A matter of weeks ago Sabina was in Llanelli with her husband, soldier and engineer Michael Jenkins – originally from Ringland in Newport – who she met while he was stationed in Ukraine with the marines as a machine-gunner.
“We lived 50 meters from the sea in Llanelli,” Michael said. “We don’t like the busy city life so it was great there.
“An opportunity came up in the US for us to move out there and start a new life for ourselves with fewer visa complications.
I went out there to get things moving and Sabina went to Ukraine to sort paperwork.

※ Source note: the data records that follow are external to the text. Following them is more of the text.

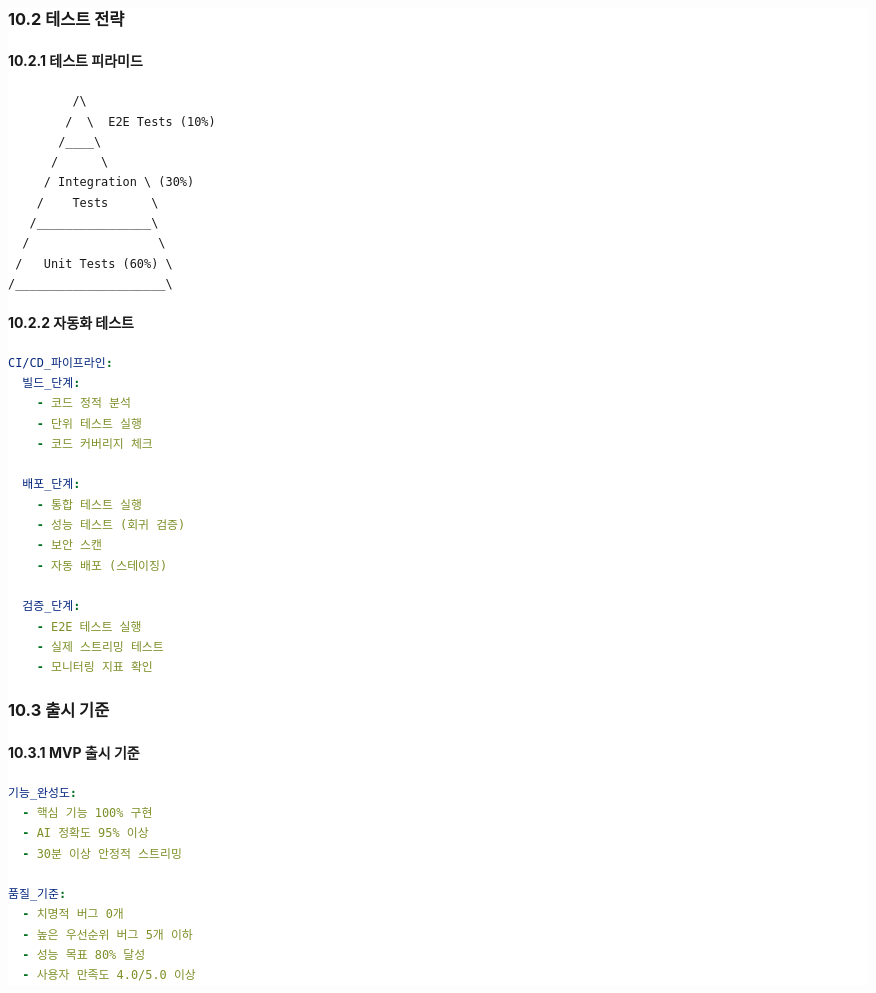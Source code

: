 ### 10.2 테스트 전략

#### 10.2.1 테스트 피라미드
```
         /\
        /  \  E2E Tests (10%)
       /____\
      /      \
     / Integration \ (30%)
    /    Tests      \
   /________________\
  /                  \
 /   Unit Tests (60%) \
/_____________________\
```

#### 10.2.2 자동화 테스트
```yaml
CI/CD_파이프라인:
  빌드_단계:
    - 코드 정적 분석
    - 단위 테스트 실행
    - 코드 커버리지 체크
    
  배포_단계:
    - 통합 테스트 실행
    - 성능 테스트 (회귀 검증)
    - 보안 스캔
    - 자동 배포 (스테이징)
    
  검증_단계:
    - E2E 테스트 실행
    - 실제 스트리밍 테스트
    - 모니터링 지표 확인
```

### 10.3 출시 기준

#### 10.3.1 MVP 출시 기준
```yaml
기능_완성도:
  - 핵심 기능 100% 구현
  - AI 정확도 95% 이상
  - 30분 이상 안정적 스트리밍
  
품질_기준:
  - 치명적 버그 0개
  - 높은 우선순위 버그 5개 이하
  - 성능 목표 80% 달성
  - 사용자 만족도 4.0/5.0 이상
```
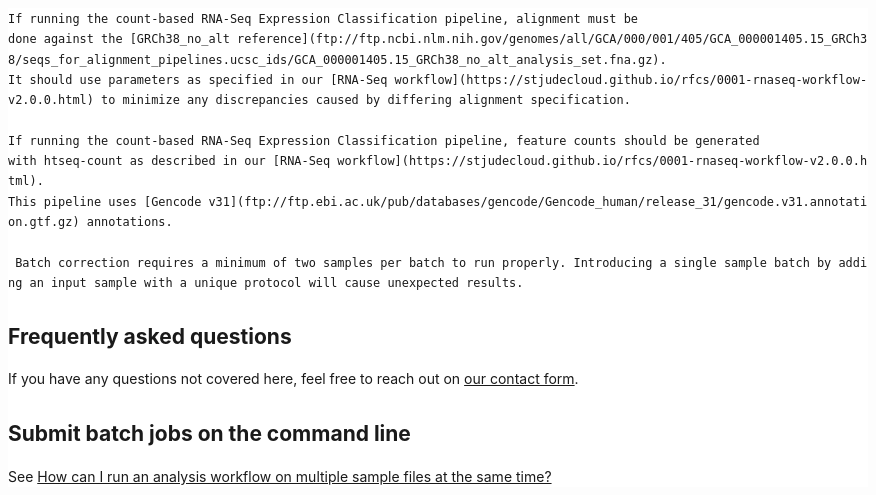     If running the count-based RNA-Seq Expression Classification pipeline, alignment must be
    done against the [GRCh38_no_alt reference](ftp://ftp.ncbi.nlm.nih.gov/genomes/all/GCA/000/001/405/GCA_000001405.15_GRCh38/seqs_for_alignment_pipelines.ucsc_ids/GCA_000001405.15_GRCh38_no_alt_analysis_set.fna.gz). 
    It should use parameters as specified in our [RNA-Seq workflow](https://stjudecloud.github.io/rfcs/0001-rnaseq-workflow-v2.0.0.html) to minimize any discrepancies caused by differing alignment specification.

    If running the count-based RNA-Seq Expression Classification pipeline, feature counts should be generated
    with htseq-count as described in our [RNA-Seq workflow](https://stjudecloud.github.io/rfcs/0001-rnaseq-workflow-v2.0.0.html). 
    This pipeline uses [Gencode v31](ftp://ftp.ebi.ac.uk/pub/databases/gencode/Gencode_human/release_31/gencode.v31.annotation.gtf.gz) annotations.

     Batch correction requires a minimum of two samples per batch to run properly. Introducing a single sample batch by adding an input sample with a unique protocol will cause unexpected results.

## Frequently asked questions

If you have any questions not covered here, feel free to reach out on [our contact form](https://hospital.stjude.org/apps/forms/fb/st-jude-cloud-contact/).

## Submit batch jobs on the command line

See [How can I run an analysis workflow on multiple sample files at the same time?](https://www.stjude.cloud/docs/faq/#how-can-i-run-an-analysis-workflow-on-multiple-sample-files-at-the-same-time)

Then Russia invaded.”
Now Sabina, her mother, and most of all her grandmother, are among the hundreds of thousands of ordinary people across Ukraine ready to defend their country.
In a video call they show us their remarkably homely bunker with a log fire, beds and jars of essentials.

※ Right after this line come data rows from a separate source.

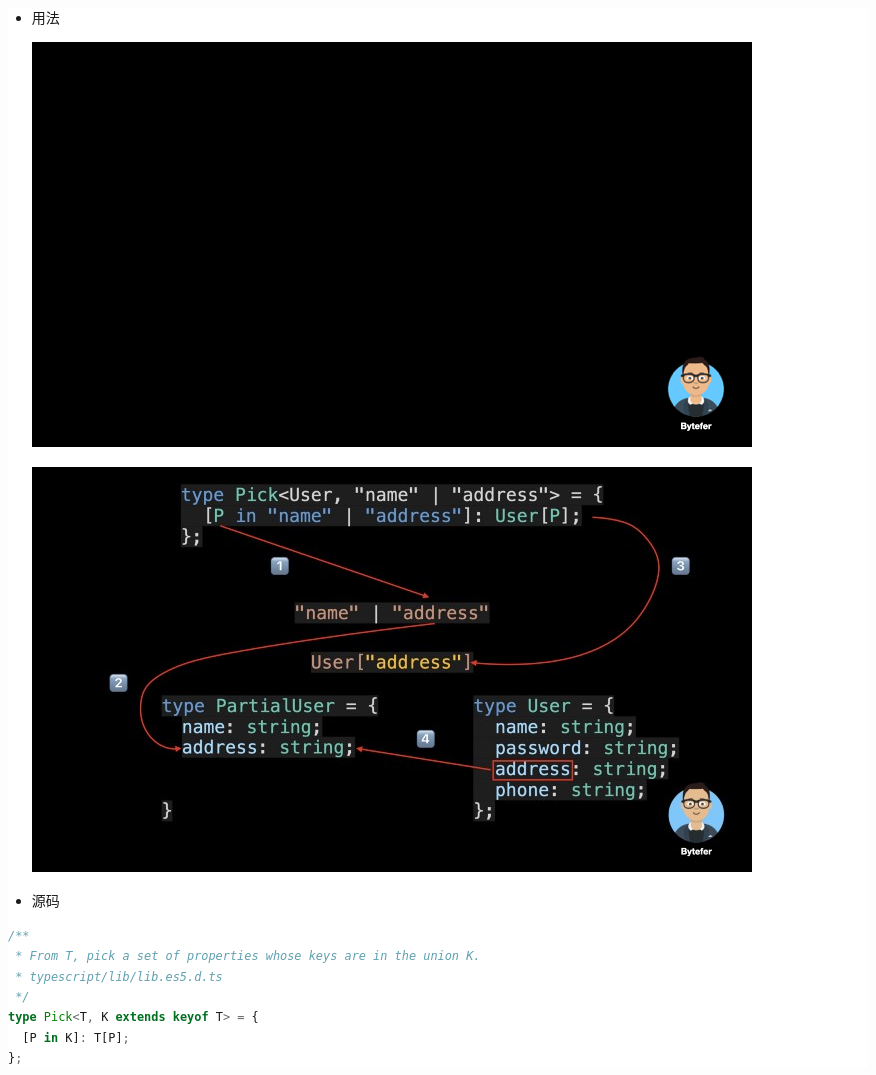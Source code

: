 - 用法

  ![4](../assets/utility-19.gif)

  ![4](../assets/utility-20.jpeg)

- 源码

```typescript
/**
 * From T, pick a set of properties whose keys are in the union K.
 * typescript/lib/lib.es5.d.ts
 */
type Pick<T, K extends keyof T> = {
  [P in K]: T[P];
};
```


  [P in K]: T;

“It’s my granny’s basement, but we’ve made it into a shelter,” Sabina explains.
Minutes before Sabina took us outside in the calm village where she showed us her grandmother’s self-made petrol bombs.
The glass bottles with rope attached to them and film wrapped tightly around the top explode on impact. This is by no unusual means now.
She thinks every household is doing the same, and Ukraine’s Ministry of Defense has even issued graphics explaining how to launch them at approaching tanks.
“My grandmother has made these before,” she says, picking one up from the covered box to give us a closer look. “But I have never made these in my life. I never thought I would need to make them.”
Asked whether she thinks she’ll need to use them, she responded: “Yes I do think I will use them. We have been told we must be ready, we must be ready for anything. We must be ready for the worst case scenario.”
They had the chance to leave the country and still do, but Sabina says her grandmother has spent her life in Ukraine and wants to defend it. Sabina insists she will stay with her.
“I can’t imagine leaving like this, no,” she said. “No, it’s my family. My great is here and I grew up here as a kid. If I leave, then what?
“Of course, I don’t feel safe. Who feels safe in a war? But we will stay here and stand up for our land.”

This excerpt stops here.